-- Raw data --

-- Opening Marker --

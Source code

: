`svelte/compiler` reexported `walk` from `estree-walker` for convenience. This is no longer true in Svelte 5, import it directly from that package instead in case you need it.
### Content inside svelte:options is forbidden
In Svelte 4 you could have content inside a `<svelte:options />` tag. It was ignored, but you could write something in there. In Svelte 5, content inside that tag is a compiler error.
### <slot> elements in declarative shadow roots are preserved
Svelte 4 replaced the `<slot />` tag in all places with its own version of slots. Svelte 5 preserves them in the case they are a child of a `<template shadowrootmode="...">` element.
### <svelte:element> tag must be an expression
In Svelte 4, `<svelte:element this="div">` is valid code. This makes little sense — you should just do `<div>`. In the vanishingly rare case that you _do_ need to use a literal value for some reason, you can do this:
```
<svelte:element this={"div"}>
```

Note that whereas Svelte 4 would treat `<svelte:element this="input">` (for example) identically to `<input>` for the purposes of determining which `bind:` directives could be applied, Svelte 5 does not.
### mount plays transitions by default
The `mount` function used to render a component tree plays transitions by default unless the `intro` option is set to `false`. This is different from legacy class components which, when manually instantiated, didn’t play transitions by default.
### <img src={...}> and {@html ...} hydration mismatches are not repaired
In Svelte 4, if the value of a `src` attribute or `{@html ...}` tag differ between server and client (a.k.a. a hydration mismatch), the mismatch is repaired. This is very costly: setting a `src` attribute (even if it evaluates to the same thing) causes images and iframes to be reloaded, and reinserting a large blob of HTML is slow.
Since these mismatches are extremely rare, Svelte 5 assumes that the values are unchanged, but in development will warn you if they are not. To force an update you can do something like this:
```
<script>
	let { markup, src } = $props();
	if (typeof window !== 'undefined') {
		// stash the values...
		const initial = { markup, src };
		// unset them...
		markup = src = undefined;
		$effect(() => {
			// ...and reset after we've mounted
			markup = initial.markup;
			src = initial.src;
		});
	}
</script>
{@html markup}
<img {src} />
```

-- Closing Marker --

-- Assigned task --
Return the entries exactly through the "### mount plays transitions by default" line.

-- Result below --
Source code

:`svelte/compiler` reexported `walk` from `estree-walker` for convenience. This is no longer true in Svelte 5, import it directly from that package instead in case you need it.
### Content inside svelte:options is forbidden
In Svelte 4 you could have content inside a `<svelte:options />` tag. It was ignored, but you could write something in there. In Svelte 5, content inside that tag is a compiler error.
### <slot> elements in declarative shadow roots are preserved
Svelte 4 replaced the `<slot />` tag in all places with its own version of slots. Svelte 5 preserves them in the case they are a child of a `<template shadowrootmode="...">` element.
### <svelte:element> tag must be an expression
In Svelte 4, `<svelte:element this="div">` is valid code. This makes little sense — you should just do `<div>`. In the vanishingly rare case that you _do_ need to use a literal value for some reason, you can do this:
```
<svelte:element this={"div"}>
```

Note that whereas Svelte 4 would treat `<svelte:element this="input">` (for example) identically to `<input>` for the purposes of determining which `bind:` directives could be applied, Svelte 5 does not.
### mount plays transitions by default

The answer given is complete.